>>>

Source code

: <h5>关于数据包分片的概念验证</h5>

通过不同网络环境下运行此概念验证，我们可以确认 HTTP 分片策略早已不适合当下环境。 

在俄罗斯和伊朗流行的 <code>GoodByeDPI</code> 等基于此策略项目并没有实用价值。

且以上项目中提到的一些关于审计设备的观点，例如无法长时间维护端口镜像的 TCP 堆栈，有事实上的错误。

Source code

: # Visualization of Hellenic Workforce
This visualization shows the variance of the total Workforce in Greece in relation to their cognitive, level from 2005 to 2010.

<<<

[WORK INSTRUCTIONS] Check all the records above and select each line where the string "Workforce" is found.

[YOUR SOLUTION]
: # Visualization of Hellenic Workforce
This visualization shows the variance of the total Workforce in Greece in relation to their cognitive, level from 2005 to 2010.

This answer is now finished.